28. Februar 2003

Biodieselproduktion hat Signalwirkung für strukturschwache ländliche Räume

Themen: Archiv,Biogas,Energie,Kraftstoffe — info @ 11:02

Kleisthöhe (agrar.de) – In Brandenburg wird die Biokraftstoffproduktion weiter forciert. Jüngstes ‚Kind‘ der Brandenburgischen Energie Technologie Initiative (ETI) ist die Biodieselanlage im uckermärkischen Kleisthöhe, die Brandenburgs Agrar- und Umweltminister Wolfgang Birthler (SPD) gestern auf dem Gelände der Biowerk Kleisthöhe GmbH offiziell in Betrieb nahm: ‚Wenn wir jetzt schon landesweit über eine Jahreskapazität von 165.000 Tonnen Biodiesel verfügen und zudem noch für weitere 145.000 Tonnen die Voraussetzungen geschaffen werden, zeigt das, dass hier ein großer Zug in Bewegung gekommen ist. Es hat eine Signalwirkung, dass industrielle Produktion im strukturschwachen ländlichen Raum Brandenburgs angesiedelt werden kann. Auch hier, in den dörflich geprägten Regionen, kann mit zukunftweisenden, umweltfreundlichen Technologien Geld verdient werden. Jetzt kommt es darauf an, dass nicht nur Landwirte und Anlagenbetreiber, sondern auch Großabnehmer in der Wirtschaft und im Verkehr die Chancen der Kraftstoffe vom Feld nutzen.‘

In Kleisthöhe wurde nach Oranienburg die zweite dezentrale Biodieselanlage im Land Brandenburg mit Förderung der ETI errichtet. Die Kapazität liegt hier bei 5.000 Tonnen. Verarbeitet werden soll vor allem Non-Food-Raps, der in einem Umkreis von 60 Kilometer auf 4.000 Hektar im Nordosten der Uckermark angebaut wird.
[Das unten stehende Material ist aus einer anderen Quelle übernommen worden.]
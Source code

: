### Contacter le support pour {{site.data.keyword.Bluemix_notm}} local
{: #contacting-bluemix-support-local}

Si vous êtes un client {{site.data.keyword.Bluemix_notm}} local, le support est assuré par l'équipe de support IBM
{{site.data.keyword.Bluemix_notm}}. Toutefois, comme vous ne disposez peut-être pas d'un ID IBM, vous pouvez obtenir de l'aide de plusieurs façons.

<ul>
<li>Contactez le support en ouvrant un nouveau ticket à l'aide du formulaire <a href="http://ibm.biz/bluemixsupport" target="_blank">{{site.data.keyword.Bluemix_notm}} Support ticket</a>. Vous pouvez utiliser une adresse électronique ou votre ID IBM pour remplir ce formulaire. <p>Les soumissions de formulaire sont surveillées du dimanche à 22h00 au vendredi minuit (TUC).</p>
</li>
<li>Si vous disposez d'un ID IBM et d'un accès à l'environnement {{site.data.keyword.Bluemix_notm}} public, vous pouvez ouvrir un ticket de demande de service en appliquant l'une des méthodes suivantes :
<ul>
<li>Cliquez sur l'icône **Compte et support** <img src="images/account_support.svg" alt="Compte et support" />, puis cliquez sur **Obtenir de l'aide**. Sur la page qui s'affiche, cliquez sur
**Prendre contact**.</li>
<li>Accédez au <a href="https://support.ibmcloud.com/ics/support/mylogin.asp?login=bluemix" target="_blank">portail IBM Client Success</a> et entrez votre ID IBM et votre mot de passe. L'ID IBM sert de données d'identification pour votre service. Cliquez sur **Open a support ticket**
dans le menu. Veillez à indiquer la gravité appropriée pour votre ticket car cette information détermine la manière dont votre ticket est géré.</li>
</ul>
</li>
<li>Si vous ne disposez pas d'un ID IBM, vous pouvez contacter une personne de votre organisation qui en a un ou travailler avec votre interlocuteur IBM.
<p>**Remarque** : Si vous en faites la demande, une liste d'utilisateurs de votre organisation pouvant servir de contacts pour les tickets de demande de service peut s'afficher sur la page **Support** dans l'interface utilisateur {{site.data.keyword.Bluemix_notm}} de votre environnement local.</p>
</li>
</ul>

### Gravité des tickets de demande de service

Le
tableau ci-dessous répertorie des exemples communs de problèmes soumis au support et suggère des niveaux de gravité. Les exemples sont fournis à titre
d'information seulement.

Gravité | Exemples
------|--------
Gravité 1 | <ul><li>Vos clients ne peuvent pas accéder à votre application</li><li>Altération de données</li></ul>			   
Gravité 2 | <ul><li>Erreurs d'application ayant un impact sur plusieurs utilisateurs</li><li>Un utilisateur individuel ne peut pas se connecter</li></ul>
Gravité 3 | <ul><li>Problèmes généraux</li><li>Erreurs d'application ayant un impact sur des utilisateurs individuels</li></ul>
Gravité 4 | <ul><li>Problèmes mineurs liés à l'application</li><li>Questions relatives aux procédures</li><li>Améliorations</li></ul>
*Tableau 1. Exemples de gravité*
Die deutsche Biodieselproduktion erreicht demnächst die 1-Million-Tonnen-Grenze. Bundestag und Bundesrat haben eine deutliche Ausweitung und vor allem Steuerbefreiung für alle Biokraftstoffe bis 2008 beschlossen. Eine EU-Richtlinie zur Steuerermäßigung und Marktdurchdringung von Biokraftstoffen steht kurz vor der Verabschiedung. Biodiesel soll als Kraftstoff aus landwirtschaftlicher und ökologischer Sicht vor allem in umweltsensiblen Bereichen, insbesondere in Trinkwasserschutzgebieten und hier vorwiegend auf Forstflächen, auf Gewässern und beim öffentlichen Nahverkehr zur Anwendung kommen. Neben der Biodieselerzeugung werden in dieser hochmodernen Anlage auch 10.000 Tonnen Rapskuchen als Futtermittel und 1.100 Tonnen hochwertiges Glyzerin erzeugt, das sich bestens als Ko-Fermentat für Biogasanlagen eignet. Sieben neue Arbeitsplätze wurden geschaffen.